If you have questions about different dating sites, try posting them on sites like fluther.com. Real people will respond to your queries.
Once you’ve found the sites to target, you’ll need to register. Remember to fill out the entire registration form when signing up: It definitely helps in finding better matches.
Now that you know where you’re going, it’s time to come up with a profile to attract potential matched opposites.

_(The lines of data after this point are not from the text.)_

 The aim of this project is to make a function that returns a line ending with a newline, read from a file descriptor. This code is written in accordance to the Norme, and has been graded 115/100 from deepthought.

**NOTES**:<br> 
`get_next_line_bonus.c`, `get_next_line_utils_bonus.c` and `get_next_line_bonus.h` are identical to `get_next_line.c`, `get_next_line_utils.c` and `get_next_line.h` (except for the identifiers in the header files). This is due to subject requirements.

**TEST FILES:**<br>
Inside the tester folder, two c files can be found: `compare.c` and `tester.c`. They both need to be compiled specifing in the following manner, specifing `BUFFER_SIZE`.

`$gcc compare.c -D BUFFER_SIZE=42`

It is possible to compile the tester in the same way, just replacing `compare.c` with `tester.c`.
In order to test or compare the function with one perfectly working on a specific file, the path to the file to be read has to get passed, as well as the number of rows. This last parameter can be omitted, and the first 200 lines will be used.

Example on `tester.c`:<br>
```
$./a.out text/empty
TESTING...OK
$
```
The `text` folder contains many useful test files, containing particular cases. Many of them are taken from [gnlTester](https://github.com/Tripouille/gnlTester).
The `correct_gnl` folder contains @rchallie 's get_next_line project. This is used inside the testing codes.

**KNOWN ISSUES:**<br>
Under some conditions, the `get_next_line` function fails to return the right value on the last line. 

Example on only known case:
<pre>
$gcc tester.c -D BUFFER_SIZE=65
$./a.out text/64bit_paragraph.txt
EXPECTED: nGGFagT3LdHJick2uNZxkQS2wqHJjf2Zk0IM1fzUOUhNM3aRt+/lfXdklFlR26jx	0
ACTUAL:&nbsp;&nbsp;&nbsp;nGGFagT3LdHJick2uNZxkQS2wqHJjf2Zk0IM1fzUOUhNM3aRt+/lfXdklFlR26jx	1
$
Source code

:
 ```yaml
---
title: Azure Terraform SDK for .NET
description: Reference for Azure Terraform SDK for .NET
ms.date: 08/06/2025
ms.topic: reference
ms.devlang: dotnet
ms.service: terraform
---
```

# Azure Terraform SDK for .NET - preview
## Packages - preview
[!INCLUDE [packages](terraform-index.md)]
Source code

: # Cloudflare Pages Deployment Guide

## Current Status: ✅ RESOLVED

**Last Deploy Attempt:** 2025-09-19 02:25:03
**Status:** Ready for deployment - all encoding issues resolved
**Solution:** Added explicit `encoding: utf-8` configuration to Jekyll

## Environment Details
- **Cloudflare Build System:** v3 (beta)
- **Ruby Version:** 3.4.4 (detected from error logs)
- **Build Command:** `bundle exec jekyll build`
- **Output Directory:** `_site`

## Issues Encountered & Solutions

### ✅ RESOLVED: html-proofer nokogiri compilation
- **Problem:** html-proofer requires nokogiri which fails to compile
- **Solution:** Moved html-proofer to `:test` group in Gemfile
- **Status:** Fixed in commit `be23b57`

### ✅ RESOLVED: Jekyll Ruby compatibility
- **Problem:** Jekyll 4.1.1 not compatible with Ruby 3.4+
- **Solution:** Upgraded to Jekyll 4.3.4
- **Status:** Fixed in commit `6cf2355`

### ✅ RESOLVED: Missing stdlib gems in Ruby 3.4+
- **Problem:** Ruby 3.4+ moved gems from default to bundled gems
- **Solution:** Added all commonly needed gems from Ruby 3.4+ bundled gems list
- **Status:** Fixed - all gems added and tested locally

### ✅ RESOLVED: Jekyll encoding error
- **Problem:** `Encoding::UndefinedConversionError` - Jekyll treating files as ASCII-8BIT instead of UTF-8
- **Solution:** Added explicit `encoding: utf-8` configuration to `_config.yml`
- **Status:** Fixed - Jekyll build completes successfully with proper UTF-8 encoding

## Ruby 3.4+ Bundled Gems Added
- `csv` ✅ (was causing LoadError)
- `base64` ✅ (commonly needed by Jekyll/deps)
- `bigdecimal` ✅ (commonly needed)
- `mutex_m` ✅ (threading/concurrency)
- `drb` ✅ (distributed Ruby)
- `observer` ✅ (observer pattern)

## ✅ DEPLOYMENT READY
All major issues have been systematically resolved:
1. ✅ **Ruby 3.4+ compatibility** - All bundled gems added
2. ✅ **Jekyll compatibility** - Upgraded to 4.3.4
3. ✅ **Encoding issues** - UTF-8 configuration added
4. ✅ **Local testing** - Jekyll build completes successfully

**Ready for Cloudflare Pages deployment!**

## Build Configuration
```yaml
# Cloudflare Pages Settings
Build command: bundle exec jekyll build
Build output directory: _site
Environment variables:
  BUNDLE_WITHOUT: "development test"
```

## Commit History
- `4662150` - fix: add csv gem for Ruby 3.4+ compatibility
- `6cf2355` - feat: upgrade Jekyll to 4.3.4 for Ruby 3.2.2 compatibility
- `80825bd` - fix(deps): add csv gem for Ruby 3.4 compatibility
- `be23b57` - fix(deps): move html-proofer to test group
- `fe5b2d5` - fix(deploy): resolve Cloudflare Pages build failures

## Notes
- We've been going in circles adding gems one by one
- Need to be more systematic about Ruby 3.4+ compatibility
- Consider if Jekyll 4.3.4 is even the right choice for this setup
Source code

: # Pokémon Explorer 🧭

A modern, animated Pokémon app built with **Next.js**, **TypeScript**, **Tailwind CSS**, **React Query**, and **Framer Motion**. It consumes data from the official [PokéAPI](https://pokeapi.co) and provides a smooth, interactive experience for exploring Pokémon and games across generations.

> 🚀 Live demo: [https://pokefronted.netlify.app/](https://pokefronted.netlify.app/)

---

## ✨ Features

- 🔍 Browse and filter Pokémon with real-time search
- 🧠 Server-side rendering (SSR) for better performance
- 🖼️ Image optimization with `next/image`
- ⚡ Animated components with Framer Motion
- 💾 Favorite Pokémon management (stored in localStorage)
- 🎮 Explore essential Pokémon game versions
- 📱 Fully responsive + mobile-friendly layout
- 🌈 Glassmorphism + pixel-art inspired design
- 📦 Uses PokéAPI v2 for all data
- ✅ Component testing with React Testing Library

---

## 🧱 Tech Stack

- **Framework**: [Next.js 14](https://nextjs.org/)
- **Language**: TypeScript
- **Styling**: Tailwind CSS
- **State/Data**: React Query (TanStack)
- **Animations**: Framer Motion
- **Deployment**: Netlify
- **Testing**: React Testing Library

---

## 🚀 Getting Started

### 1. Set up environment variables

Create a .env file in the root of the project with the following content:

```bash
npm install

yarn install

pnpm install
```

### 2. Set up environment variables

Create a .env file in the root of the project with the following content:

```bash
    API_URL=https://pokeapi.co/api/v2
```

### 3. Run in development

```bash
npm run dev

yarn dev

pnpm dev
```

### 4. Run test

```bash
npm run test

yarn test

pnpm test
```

The four elements to a great online presence are: first, and most overlooked, a compelling username. Next comes your headline, or hook. Then your photo, and finally your stories. These combine to make a great online ad.
What Matters Most?
Studies show that men tend to look first at the photo while women read the words, but in reality you never know what’s going to appeal first. A survey commissioned by ThirdAge.com asked, “When looking
at someone’s online profile, what makes you want to contact them?” Men rated a great smile, a good sense of humor, and a good figure/physique as the top three turn-ons, while women chose a good sense of humor and similar taste in music, movies, books, etc., with strong family values and great smile sharing third place. When it came to what turned them off, people looking to cheat, negative attitudes, couch potatoes, and poor spelling and grammar took the top places for men and women alike. When it came to the photo, the survey found weight matters more to men than women, tacky clothes and a bad haircut matter more to women than men.

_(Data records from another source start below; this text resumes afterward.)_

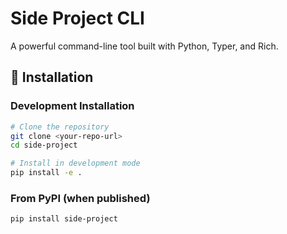 # Side Project CLI

A powerful command-line tool built with Python, Typer, and Rich.

## 🚀 Installation

### Development Installation

```bash
# Clone the repository
git clone <your-repo-url>
cd side-project

# Install in development mode
pip install -e .
```

### From PyPI (when published)

```bash
pip install side-project
```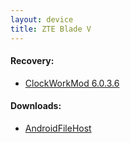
 ```yaml
---
layout: device
title: ZTE Blade V
---
```


#### Recovery:

- [ClockWorkMod 6.0.3.6](/devices/bladev/CWM)

#### Downloads:

- [AndroidFileHost](https://www.androidfilehost.com/?w=files&flid=90263)

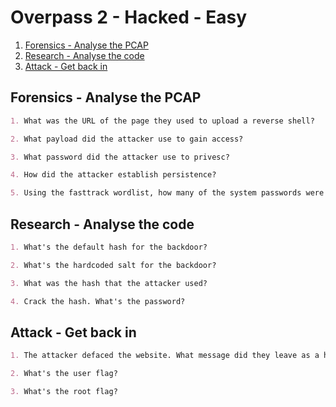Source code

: # Overpass 2 - Hacked - Easy

1. [Forensics - Analyse the PCAP](#forensics---analyse-the-pcap)
2. [Research - Analyse the code](#research---analyse-the-code)
3. [Attack - Get back in](#attack---get-back-in)

## Forensics - Analyse the PCAP

```markdown
1. What was the URL of the page they used to upload a reverse shell?

2. What payload did the attacker use to gain access?

3. What password did the attacker use to privesc?

4. How did the attacker establish persistence?

5. Using the fasttrack wordlist, how many of the system passwords were crackable?
```

## Research - Analyse the code

```markdown
1. What's the default hash for the backdoor?

2. What's the hardcoded salt for the backdoor?

3. What was the hash that the attacker used?

4. Crack the hash. What's the password?
```

## Attack - Get back in

```markdown
1. The attacker defaced the website. What message did they leave as a heading?

2. What's the user flag?

3. What's the root flag?
```
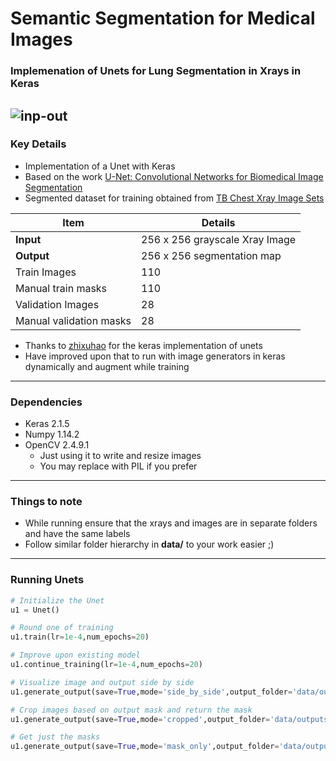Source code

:# Semantic Segmentation for Medical Images
### Implemenation of Unets for Lung Segmentation in Xrays in Keras
![inp-out](https://raw.githubusercontent.com/theidentity/Unets/master/documentation/sample.png)
---
### Key Details
* Implementation of a Unet with Keras
* Based on the work [U-Net: Convolutional Networks for Biomedical Image Segmentation](https://lmb.informatik.uni-freiburg.de/people/ronneber/u-net/)
* Segmented dataset for training obtained from [TB Chest Xray Image Sets](https://ceb.nlm.nih.gov/repositories/tuberculosis-chest-x-ray-image-data-sets/)

|Item| Details|
|---|---|
|**Input**|256 x 256 grayscale Xray Image|
|**Output**| 256 x 256 segmentation map|
|Train Images|110|
|Manual train masks|110|
|Validation Images|28|
|Manual validation masks|28|


* Thanks to [zhixuhao](https://github.com/zhixuhao/unet) for the keras implementation of unets
* Have improved upon that to run with image generators in keras dynamically and augment while training
---
### Dependencies
* Keras 2.1.5
* Numpy 1.14.2
* OpenCV 2.4.9.1 
	* Just using it to write and resize images
	* You may replace with PIL if you prefer
---
### Things to note
* While running ensure that the xrays and images are in separate folders and have the same labels
* Follow similar folder hierarchy in **data/** to your work easier ;)
---
### Running Unets
```python
# Initialize the Unet
u1 = Unet()

# Round one of training
u1.train(lr=1e-4,num_epochs=20)

# Improve upon existing model
u1.continue_training(lr=1e-4,num_epochs=20)

# Visualize image and output side by side
u1.generate_output(save=True,mode='side_by_side',output_folder='data/outputs/side_by_side/')

# Crop images based on output mask and return the mask
u1.generate_output(save=True,mode='cropped',output_folder='data/outputs/cropped/')

# Get just the masks
u1.generate_output(save=True,mode='mask_only',output_folder='data/outputs/masks_only/')

```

A Pound of Preparation Is Worth a Ton of Love
What if you could pay someone to come up with the perfect profile for you? One that would get great results and make you feel confident about yourself? The fact is, no one can do it as well as you can—as long as you have a little guidance. That “little guidance” is right at end of this book. Completing the exercises that begin on page 319 will give you a tray full of personal insights and goodies about yourself and your dreams that you can use in your profile to make it rich and compelling. Well over half the profiles out there start off with things like, “Oh I don’t know what to write here so here goes …” or “I don’t know what I’m looking for but …” Or “Just looking to settle down …” Or “I’m very outgoing/reserved/…” Avoid these fumbling clichés and use what you learn from the exercises to write a profile that expresses your best self.